» **WORKING DATA**
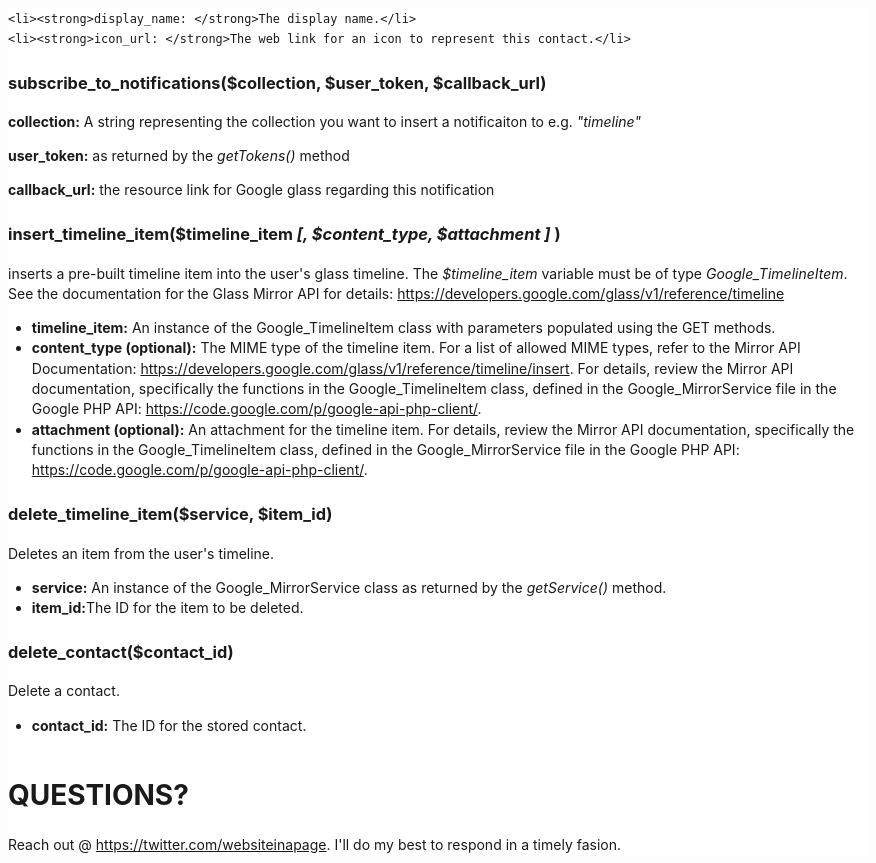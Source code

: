     <li><strong>display_name: </strong>The display name.</li>
    <li><strong>icon_url: </strong>The web link for an icon to represent this contact.</li>
  </ul>
  <h3>subscribe_to_notifications($collection, $user_token, $callback_url) </h3>
  <p><strong>collection:</strong> A string representing the collection you want to insert a notificaiton to e.g. <em>&quot;timeline&quot;</em></p>
  <p><strong>user_token:</strong> as returned by the <em>getTokens()</em> method</p>
  <p><strong>callback_url:</strong> the resource link for Google glass regarding this notification</p>
  <h3>insert_timeline_item($timeline_item <em>[, $content_type, $attachment ] </em>)</h3>
  <p>inserts a pre-built timeline item into the user's glass timeline. The <em>$timeline_item</em> variable must be of type <em>Google_TimelineItem</em>. See the documentation for the Glass Mirror API for details: <a href="https://developers.google.com/glass/v1/reference/timeline" target="_blank">https://developers.google.com/glass/v1/reference/timeline</a></p>
  <ul>
    <li><strong>timeline_item:</strong> An instance of the Google_TimelineItem class with parameters populated using the GET methods.</li>
    <li><strong>content_type (optional):</strong> The MIME type of the timeline item. For a list of allowed MIME types, refer to the Mirror API Documentation: <a href="https://developers.google.com/glass/v1/reference/timeline/insert" target="_blank">https://developers.google.com/glass/v1/reference/timeline/insert</a>. For details, review the Mirror API documentation, specifically the functions in the Google_TimelineItem class, defined in the Google_MirrorService file in the Google PHP API: <a href="https://code.google.com/p/google-api-php-client/" target="_blank">https://code.google.com/p/google-api-php-client/</a>. </li>
    <li><strong>attachment (optional):</strong> An attachment for the timeline item. For details, review the Mirror API documentation, specifically the functions in the Google_TimelineItem class, defined in the Google_MirrorService file in the Google PHP API: <a href="https://code.google.com/p/google-api-php-client/" target="_blank">https://code.google.com/p/google-api-php-client/</a>. </li>
  </ul>
  <h3>delete_timeline_item($service, $item_id)</h3>
  <p>Deletes an item from the user's timeline. </p>
  <ul>
    <li><strong>service:</strong> An instance of the Google_MirrorService class as returned by the <em>getService()</em> method.</li>
    <li><strong>item_id:</strong>The ID for the item to be deleted.</li>
  </ul>
  <h3>delete_contact($contact_id)</h3>
  <p>Delete a contact.</p>
  <ul>
    <li><strong>contact_id:</strong> The ID for the stored contact.</li>
  </ul>
</blockquote>

  <h1 id='QA'>QUESTIONS?</h1>
  <p> Reach out @ <a href="https://twitter.com/uchechilaka" title="WebsiteInAPage on Twitter" target="_blank">https://twitter.com/websiteinapage</a>. I'll do my best to respond in a timely fasion. </p>
</div>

» **EXERCISE BRIEF**
Show the lines of the material that contain the word "returned".

» **EXERCISE RESPONSE**
  <p><strong>user_token:</strong> as returned by the <em>getTokens()</em> method</p>
    <li><strong>service:</strong> An instance of the Google_MirrorService class as returned by the <em>getService()</em> method.</li>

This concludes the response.